:: SOURCE RECORDS ::
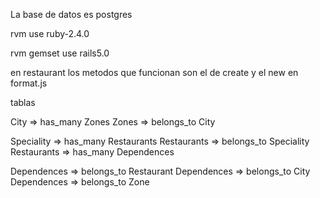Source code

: La base de datos es postgres

rvm use ruby-2.4.0

rvm gemset use rails5.0

en restaurant los metodos que funcionan son el de create y el new en format.js 


tablas

City => has_many Zones
Zones => belongs_to City

Speciality => has_many Restaurants
Restaurants => belongs_to Speciality 
Restaurants => has_many  Dependences 

Dependences => belongs_to Restaurant
Dependences => belongs_to City
Dependences => belongs_to Zone
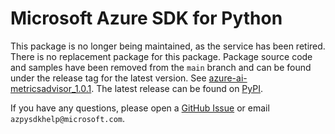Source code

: # Microsoft Azure SDK for Python

This package is no longer being maintained, as the service has been retired. There is no replacement package for this package.
Package source code and samples have been removed from the `main` branch and can be found under the release tag for the latest version. See [azure-ai-metricsadvisor_1.0.1](https://github.com/Azure/azure-sdk-for-python/tree/azure-ai-metricsadvisor_1.0.1/sdk/metricsadvisor/azure-ai-metricsadvisor). The latest release can be found on [PyPI](https://pypi.org/project/azure-ai-metricsadvisor/).

If you have any questions, please open a [GitHub Issue](https://github.com/Azure/azure-sdk-for-python/issues) or email `azpysdkhelp@microsoft.com`.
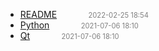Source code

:   - [README]()<span style="padding-left:2em;color:orange"></span><span style="color:gray;font-size:.8em;padding-left:2em">2022-02-25 18:54</span>
  - [Python](python)<span style="padding-left:2em;color:orange"></span><span style="color:gray;font-size:.8em;padding-left:2em">2021-07-06 18:10</span>
  - [Qt](qt)<span style="padding-left:2em;color:orange"></span><span style="color:gray;font-size:.8em;padding-left:2em">2021-07-06 18:10</span>
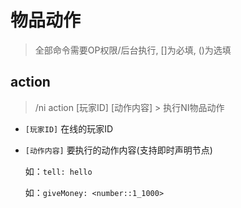 # 物品动作

> 全部命令需要OP权限/后台执行, []为必填, ()为选填

## action

> /ni action [玩家ID] [动作内容] > 执行NI物品动作

* `[玩家ID]` 在线的玩家ID

* `[动作内容]` 要执行的动作内容(支持即时声明节点)

    如：`tell: hello`

    如：`giveMoney: <number::1_1000>`
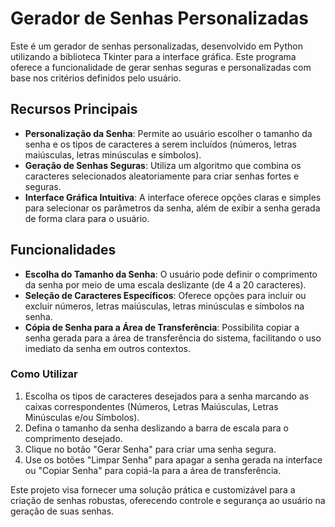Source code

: # Gerador de Senhas Personalizadas

Este é um gerador de senhas personalizadas, desenvolvido em Python utilizando a biblioteca Tkinter para a interface gráfica. Este programa oferece a funcionalidade de gerar senhas seguras e personalizadas com base nos critérios definidos pelo usuário.

## Recursos Principais

- **Personalização da Senha**: Permite ao usuário escolher o tamanho da senha e os tipos de caracteres a serem incluídos (números, letras maiúsculas, letras minúsculas e símbolos).
- **Geração de Senhas Seguras**: Utiliza um algoritmo que combina os caracteres selecionados aleatoriamente para criar senhas fortes e seguras.
- **Interface Gráfica Intuitiva**: A interface oferece opções claras e simples para selecionar os parâmetros da senha, além de exibir a senha gerada de forma clara para o usuário.

## Funcionalidades

- **Escolha do Tamanho da Senha**: O usuário pode definir o comprimento da senha por meio de uma escala deslizante (de 4 a 20 caracteres).
- **Seleção de Caracteres Específicos**: Oferece opções para incluir ou excluir números, letras maiúsculas, letras minúsculas e símbolos na senha.
- **Cópia de Senha para a Área de Transferência**: Possibilita copiar a senha gerada para a área de transferência do sistema, facilitando o uso imediato da senha em outros contextos.

### Como Utilizar

1. Escolha os tipos de caracteres desejados para a senha marcando as caixas correspondentes (Números, Letras Maiúsculas, Letras Minúsculas e/ou Símbolos).
2. Defina o tamanho da senha deslizando a barra de escala para o comprimento desejado.
3. Clique no botão "Gerar Senha" para criar uma senha segura.
4. Use os botões "Limpar Senha" para apagar a senha gerada na interface ou "Copiar Senha" para copiá-la para a área de transferência.

Este projeto visa fornecer uma solução prática e customizável para a criação de senhas robustas, oferecendo controle e segurança ao usuário na geração de suas senhas.
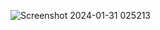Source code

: ![Screenshot 2024-01-31 025213](https://github.com/mdtahseenraza/My-Website/assets/114172906/08728b98-eb1b-4ccd-ac15-5be94ff20b7c)

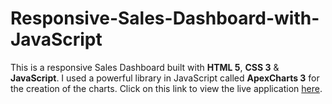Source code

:# Responsive-Sales-Dashboard-with-JavaScript

This is a responsive Sales Dashboard built with **HTML 5**, **CSS 3** & **JavaScript**. I used a powerful library in JavaScript called **ApexCharts 3** for the creation of the charts.
Click on this link to view the live application [here](https://674877ef77fb2ac759f624be--meek-gecko-c0d1d7.netlify.app/).

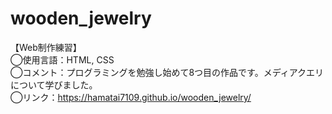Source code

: # wooden_jewelry

【Web制作練習】<br>
◯使用言語：HTML, CSS<br>
◯コメント：プログラミングを勉強し始めて8つ目の作品です。メディアクエリについて学びました。<br>
◯リンク：https://hamatai7109.github.io/wooden_jewelry/
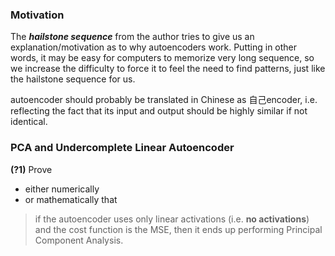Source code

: ### Motivation
The **_hailstone sequence_** from the author tries to give us an explanation/motivation as to why
autoencoders work. Putting in other words, it may be easy for computers to memorize very long
sequence, so we increase the difficulty to force it to feel the need to find patterns, just like
the hailstone sequence for us.

autoencoder should probably be translated in Chinese as 自己encoder, i.e. reflecting the fact that
its input and output should be highly similar if not identical.

### PCA and Undercomplete Linear Autoencoder
**(?1)** Prove
- either numerically
- or mathematically
that
> if the autoencoder uses only linear activations (i.e. **no activations**) and the cost function is the MSE, then it ends up performing Principal Component Analysis.





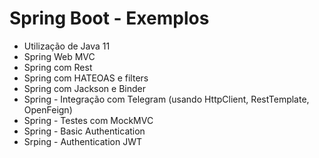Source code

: # Spring Boot - Exemplos
- Utilização de Java 11
- Spring Web MVC
- Spring com Rest
- Spring com HATEOAS e filters
- Spring com Jackson e Binder
- Spring - Integração com Telegram (usando HttpClient, RestTemplate, OpenFeign)
- Spring - Testes com MockMVC
- Spring - Basic Authentication
- Srping - Authentication JWT
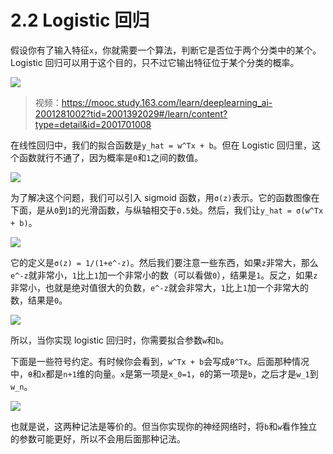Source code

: # 2.2 Logistic 回归

假设你有了输入特征`x`，你就需要一个算法，判断它是否位于两个分类中的某个。Logistic 回归可以用于这个目的，只不过它输出特征位于某个分类的概率。

![](img/2-2-1.jpg)

> 视频：<https://mooc.study.163.com/learn/deeplearning_ai-2001281002?tid=2001392029#/learn/content?type=detail&id=2001701008>

在线性回归中，我们的拟合函数是`y_hat = w^Tx + b`。但在 Logistic 回归里，这个函数就行不通了，因为概率是`0`和`1`之间的数值。

![](img/2-2-2.jpg)

为了解决这个问题，我们可以引入 sigmoid 函数，用`σ(z)`表示。它的函数图像在下面，是从`0`到`1`的光滑函数，与纵轴相交于`0.5`处。然后，我们让`y_hat = σ(w^Tx + b)`。

![](img/2-2-3.jpg)

它的定义是`σ(z) = 1/(1+e^-z)`。然后我们要注意一些东西，如果`z`非常大，那么`e^-z`就非常小，`1`比上`1`加一个非常小的数（可以看做`0`），结果是`1`。反之，如果`z`非常小，也就是绝对值很大的负数，`e^-z`就会非常大，`1`比上`1`加一个非常大的数，结果是`0`。

![](img/2-2-4.jpg)

所以，当你实现 logistic 回归时，你需要拟合参数`w`和`b`。

下面是一些符号约定。有时候你会看到，`w^Tx + b`会写成`θ^Tx`。后面那种情况中，`θ`和`x`都是`n+1`维的向量。`x`是第一项是`x_0=1`，`θ`的第一项是`b`，之后才是`w_1`到`w_n`。

![](img/2-2-5.jpg)

也就是说，这两种记法是等价的。但当你实现你的神经网络时，将`b`和`w`看作独立的参数可能更好，所以不会用后面那种记法。
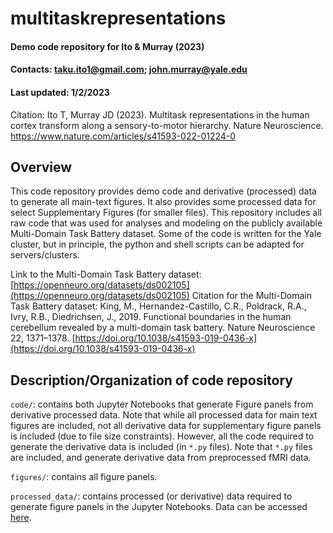 # multitaskrepresentations
#### Demo code repository for Ito &amp; Murray (2023)
#### Contacts: taku.ito1@gmail.com; john.murray@yale.edu
#### Last updated: 1/2/2023

Citation: Ito T, Murray JD (2023). Multitask representations in the human cortex transform along a sensory-to-motor hierarchy. Nature Neuroscience. https://www.nature.com/articles/s41593-022-01224-0

## Overview

This code repository provides demo code and derivative (processed) data to generate all main-text figures. It also provides some processed data for select Supplementary Figures (for smaller files). This repository includes all raw code that was used for analyses and modeling on the publicly available Multi-Domain Task Battery dataset. Some of the code is written for the Yale cluster, but in principle, the python and shell scripts can be adapted for servers/clusters.

Link to the Multi-Domain Task Battery dataset: [https://openneuro.org/datasets/ds002105](https://openneuro.org/datasets/ds002105)
Citation for the Multi-Domain Task Battery dataset:
King, M., Hernandez-Castillo, C.R., Poldrack, R.A., Ivry, R.B., Diedrichsen, J., 2019. Functional boundaries in the human cerebellum revealed by a multi-domain task battery. Nature Neuroscience 22, 1371–1378. [https://doi.org/10.1038/s41593-019-0436-x](https://doi.org/10.1038/s41593-019-0436-x)


## Description/Organization of code repository

`code/`: contains both Jupyter Notebooks that generate Figure panels from derivative processed data. Note that while all processed data for main text figures are included, not all derivative data for supplementary figure panels is included (due to file size constraints). However, all the code required to generate the derivative data is included (in `*.py` files). Note that `*.py` files are included, and generate derivative data from preprocessed fMRI data.

`figures/`: contains all figure panels.

`processed_data/`: contains processed (or derivative) data required to generate figure panels in the Jupyter Notebooks. Data can be accessed [here](https://drive.google.com/drive/folders/1ooZgxGzVtkgHmeZz7BZI79qcYML2XFwX?usp=sharing).

<!---
`code/preprocessing/`: contains all preprocessing scripts that processed the raw MDTB dataset from OpenNeuro. Preprocessing was performed using QuNex (version 0.61.17; [https://qunex.yale.edu/](https://qunex.yale.edu/)). Postprocessing (i.e., task activation estimation) can be found in `code/preprocessing/glm_scripts/`. Note that all preprocessing scripts are provided as-is, as they were all performed on Yale's compute cluster. Preprocessing scripts are provided as a reference for those who wish to adapt them to their needs. Any questions can be directed to taku.ito1@gmail.com.
-->
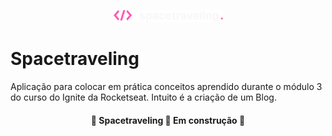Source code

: <p align="center">
  <img src="./github/spacetraveling-logo.svg"   width="175px" alt="Spacetraveling Logo" />
</p>

# Spacetraveling

Aplicação para colocar em prática conceitos aprendido durante o módulo 3 do curso do Ignite da Rocketseat. Intuito é a criação de um Blog.

<h4 align="center"> 🚧 Spacetraveling 🚀 Em construção 🚧 </h4>
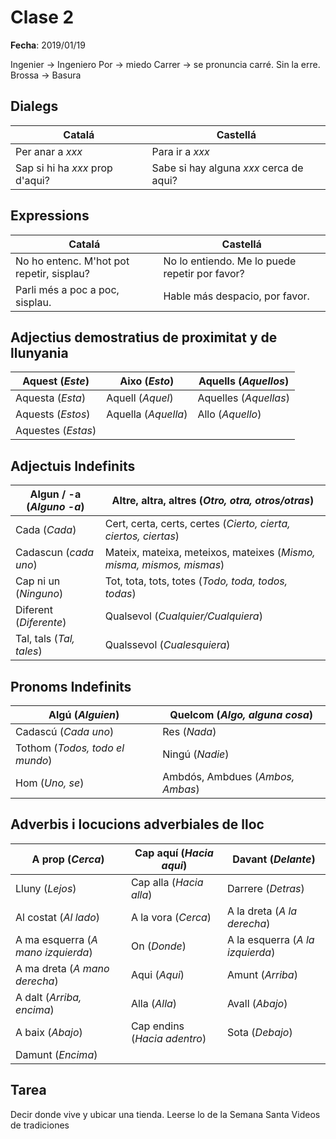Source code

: # Clase 2
__Fecha__: 2019/01/19

Ingenier -> Ingeniero
Por -> miedo
Carrer -> se pronuncia carré. Sin la erre.
Brossa -> Basura

## Dialegs

Catalá | Castellá
--- | ---
Per anar a _xxx_ | Para ir a _xxx_
Sap si hi ha _xxx_ prop d'aqui? | Sabe si hay alguna _xxx_ cerca de aqui?

## Expressions

Catalá | Castellá
--- | ---
No ho entenc. M'hot pot repetir, sisplau? | No lo entiendo. Me lo puede repetir por favor?
Parli més a poc a poc, sisplau. | Hable más despacio, por favor.

## Adjectius demostratius de proximitat y de llunyania

Aquest (_Este_) | Aixo (_Esto_) | Aquells (_Aquellos_)
--- | --- | ---
Aquesta (_Esta_) | Aquell (_Aquel_) | Aquelles (_Aquellas_)
Aquests (_Estos_) | Aquella (_Aquella_) | Allo (_Aquello_)
Aquestes (_Estas_) | |

## Adjectuis Indefinits

Algun / -a (_Alguno -a_) | Altre, altra, altres (_Otro, otra, otros/otras_)
--- | ---
Cada (_Cada_) | Cert, certa, certs, certes (_Cierto, cierta, ciertos, ciertas_)
Cadascun (_cada uno_) | Mateix, mateixa, meteixos, mateixes (_Mismo, misma, mismos, mismas_)
Cap ni un (_Ninguno_) | Tot, tota, tots, totes (_Todo, toda, todos, todas_)
Diferent (_Diferente_) | Qualsevol (_Cualquier/Cualquiera_)
Tal, tals (_Tal, tales_) | Qualssevol (_Cualesquiera_)

## Pronoms Indefinits

Algú (_Alguien_) | Quelcom (_Algo, alguna cosa_)
--- | ---
Cadascú (_Cada uno_) | Res (_Nada_)
Tothom (_Todos, todo el mundo_) | Ningú (_Nadie_)
Hom (_Uno, se_) | Ambdós, Ambdues (_Ambos, Ambas_)

## Adverbis i locucions adverbiales de lloc

A prop (_Cerca_) | Cap aquí (_Hacia aqui_) | Davant (_Delante_)
--- | --- | ---
Lluny (_Lejos_) | Cap alla (_Hacia alla_) | Darrere (_Detras_)
Al costat (_Al lado_) | A la vora (_Cerca_) | A la dreta (_A la derecha_)
A ma esquerra (_A mano izquierda_) | On (_Donde_) | A la esquerra (_A la izquierda_)
A ma dreta (_A mano derecha_) | Aqui (_Aqui_) | Amunt (_Arriba_)
A dalt (_Arriba, encima_) | Alla (_Alla_) | Avall (_Abajo_)
A baix (_Abajo_) | Cap endins (_Hacia adentro_) | Sota (_Debajo_)
Damunt (_Encima_) | |

## Tarea

Decir donde vive y ubicar una tienda.
Leerse lo de la Semana Santa
Videos de tradiciones
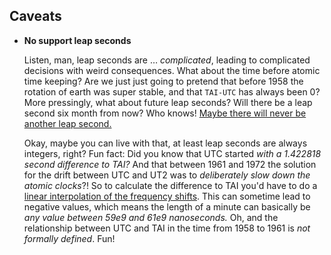 <!--
SPDX-License-Identifier: MIT
SPDX-FileCopyrightText: 2022 Tobias Frilling
-->
## Caveats
- **No support leap seconds**

  Listen, man, leap seconds are … _complicated_, leading to complicated decisions with weird consequences. What about the time before atomic time keeping? Are we just just going to pretend that before 1958 the rotation of earth was super stable, and that `TAI-UTC` has always been 0? More pressingly, what about future leap seconds? Will there be a leap second six month from now? Who knows! [Maybe there will never be another leap second.](https://en.wikipedia.org/wiki/Leap_second#International_proposals_for_elimination_of_leap_seconds)
  
  Okay, maybe you can live with that, at least leap seconds are always integers, right? Fun fact: Did you know that UTC started _with a 1.422818 second difference to TAI?_ And that between 1961 and 1972 the solution for the drift between UTC and UT2 was to _deliberately slow down the atomic clocks_?! So to calculate the difference to TAI you'd have to do a [linear interpolation of the frequency shifts](https://hpiers.obspm.fr/iers/bul/bulc/UTC-TAI.history). This can sometime lead to negative values, which means the length of a minute can basically be _any value between 59e9 and 61e9 nanoseconds._ Oh, and the relationship between UTC and TAI in the time from 1958 to 1961 is _not formally defined_. Fun!
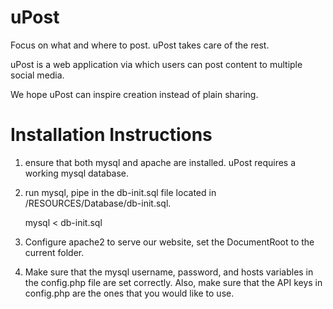 uPost
=====

Focus on what and where to post. uPost takes care of the rest.

uPost is a web application via which users can post content to multiple social media.

We hope uPost can inspire creation instead of plain sharing.

Installation Instructions
=========================

1. ensure that both mysql and apache are installed. uPost requires a working mysql database.

2. run mysql, pipe in the db-init.sql file located in /RESOURCES/Database/db-init.sql.

	mysql < db-init.sql

3. Configure apache2 to serve our website, set the DocumentRoot to the current folder.

4. Make sure that the mysql username, password, and hosts variables in the config.php file are set correctly.
	Also, make sure that the API keys in config.php are the ones that you would like to use.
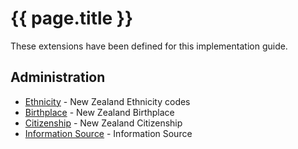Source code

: # {{ page.title }}

These extensions have been defined for this implementation guide.

## Administration

* [Ethnicity](StructureDefinition-nzethnicity.html) - New Zealand Ethnicity codes
* [Birthplace](StructureDefinition-patient-birthplace.html) - New Zealand Birthplace
* [Citizenship](StructureDefinition-patient-nzcitizenship.html) - New Zealand Citizenship
* [Information Source](StructureDefinition-informationsource.html) - Information Source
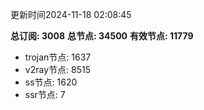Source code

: 更新时间2024-11-18 02:08:45

**总订阅: 3008**
**总节点: 34500**
**有效节点: 11779**
- trojan节点: 1637
- v2ray节点: 8515
- ss节点: 1620
- ssr节点: 7

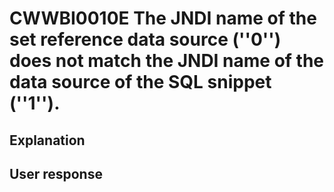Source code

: # CWWBI0010E The JNDI name of the set reference data source (''0'') does not match the JNDI name of the data source of the SQL snippet (''1'').

## Explanation

## User response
:::
ASSIGNMENT: Go through the entries above and count each line that contains the string "version". Reply only with the total.

THE ANSWER: 2